Last night, I got a message from one of my cousins saying her father, my uncle, had just passed away earlier in the day. I had to call my father to tell him the bad news about his brother. It wasn’t a good conversation at all. See, my father & uncle were once very close. However, they hadn’t spoken in a long time, I think 2001 or 2002 was the last time they spoke, & prior to that, they hadn’t spoken many times since 1996 when they had a big disagreement. So, now my father has to cope not only with losing his brother, but also with regrets over how their relationship ended up.
I’ve been thinking about this a lot since last night when we spoke. It seems to me this is a very common scenario- someone dies, & the ones left behind have regrets. Regretting letting some trivial argument come between them, maybe simply not calling/visiting as much as they wish they would have or failing to say, “I love you” more often. It’s a very sad situation. Also it’s a situation people don’t want to think about.
I know thinking about the possibility of losing someone you love isn’t pleasant. However, it is bound to happen at some point. Death is a natural part of life.

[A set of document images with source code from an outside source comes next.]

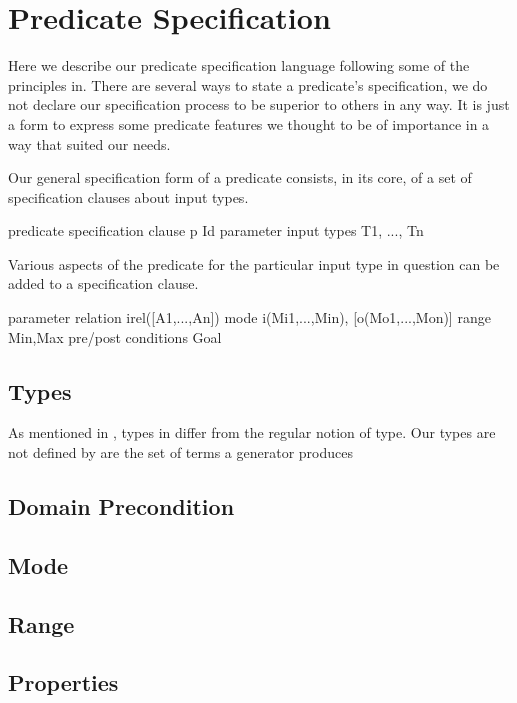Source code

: 
\section{Predicate Specification}
\label{sec:pred-spec}

Here we describe our predicate specification language following some of
the principles in.
%
There are several ways to state a predicate's specification, we do not
declare our specification process to be superior to others in any way.
%
It is just a form to express some predicate features we thought to be of
importance in a way that suited our needs.


Our general specification form of a predicate  consists, in its
core, of a set of specification clauses about input types.
%
\begin{code}
predicate specification clause
  p Id
parameter input types
  T1, ..., Tn
\end{code}
%
Various aspects of the predicate for the particular input type in
question can be added to a specification clause.
%
\begin{code}
parameter relation
  irel([A1,...,An])
mode
  i(Mi1,...,Min), [o(Mo1,...,Mon)]
range
  {Min,Max}
pre/post conditions
  Goal
\end{code}


\subsection{Types}

As mentioned in , types in \plqc{} differ from
the regular notion of type.
%
Our types are not defined by 
are the set of
terms a generator produces
\subsection{Domain Precondition}
\subsection{Mode}
\subsection{Range}
\subsection{Properties}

I would just like to take a moment today to encourage you to be sure you don’t have regrets in relationships. Tell those you love how much they mean to you. End your phone calls, emails or visits by telling them, “I love you.” (I always did this with my granddad, & it brings me some comfort that our last words to each other were, “I love you.”) If they do something for you or say something kind to you, tell them how much you appreciate it. Call them often. Go out for a cup of coffee or to lunch often. Give them little gifts that show them how much you love them when it isn’t their birthday or another gift-giving occasion without expecting anything in return. An unexpected gift with no strings attached at an unexpected time is a wonderful thing! Use complements & praise often. Pray with & for those you love. Encourage them when they are down. Listen quietly without offering advice.

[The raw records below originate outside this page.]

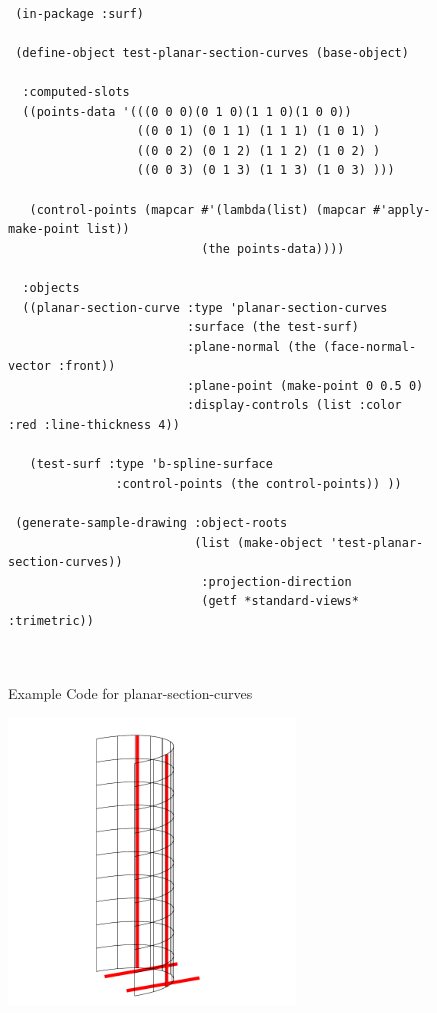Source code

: \documentclass [11pt]{book}
\begin{document}
\begin{itemize}
\begin{figure}
\begin{lrbox}{\boxedverb}
\begin{minipage}{\linewidth}
{\begin{verbatim}

 (in-package :surf)
 
 (define-object test-planar-section-curves (base-object)
  
  :computed-slots
  ((points-data '(((0 0 0)(0 1 0)(1 1 0)(1 0 0))
                  ((0 0 1) (0 1 1) (1 1 1) (1 0 1) )
                  ((0 0 2) (0 1 2) (1 1 2) (1 0 2) )
                  ((0 0 3) (0 1 3) (1 1 3) (1 0 3) )))
   
   (control-points (mapcar #'(lambda(list) (mapcar #'apply-make-point list)) 
                           (the points-data))))
   
  :objects
  ((planar-section-curve :type 'planar-section-curves
                         :surface (the test-surf)
                         :plane-normal (the (face-normal-vector :front))
                         :plane-point (make-point 0 0.5 0)
                         :display-controls (list :color :red :line-thickness 4))
   
   (test-surf :type 'b-spline-surface 
               :control-points (the control-points)) ))

 (generate-sample-drawing :object-roots 
                          (list (make-object 'test-planar-section-curves))
                           :projection-direction 
                           (getf *standard-views* :trimetric))

 
\end{verbatim}}
\end{minipage}
\end{lrbox}
\fbox{\usebox{\boxedverb}}

\caption{Example Code for planar-section-curves}

\label{fig:example-code-planar-section-curves}

\end{figure}

\begin{figure}
\begin{center}
\includegraphics[width=3in,height=3in]{../images/example-planar-section-curves.pdf}
\end{center}


\end{figure}
\end{itemize}
\end{document}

Since I know many of you reading my blog also have a narcissistic mother, some also have narcissistic fathers, you may be wondering how this applies to you. More or less the same. If your narcissistic mother does something kind (I know, rare, but it does happen once in a while!), thank her for thinking of you & doing whatever it was she did. If you can give her a genuine complement, give it. If you see a little something she would like, buy it for her without expecting anything in return. Pray for her. Basically, bless her as you feel you are able to for your narcissistic mother. I’m certainly not saying to tolerate abuse from her, or kiss up to her by any means. I am saying to respect whatever boundaries you have with her, while blessing her as you are able to do so. It isn’t easy, I know, but if you treat her as well as you are able, & as she deserves, you won’t have regrets about your part of your relationship.
Also, when you do something for your narcissistic mother, do only what you feel you genuinely don’t mind doing. If it appears at all forced on your end, she’ll pick up on that, & you could be facing a narcissistic rage.
I have practiced what I am writing about today with my mother. I honestly can say now that I have no regrets with her. I have done my best by my mother (in spite of what some people may think, ie her flying monkeys) while protecting myself at the same time.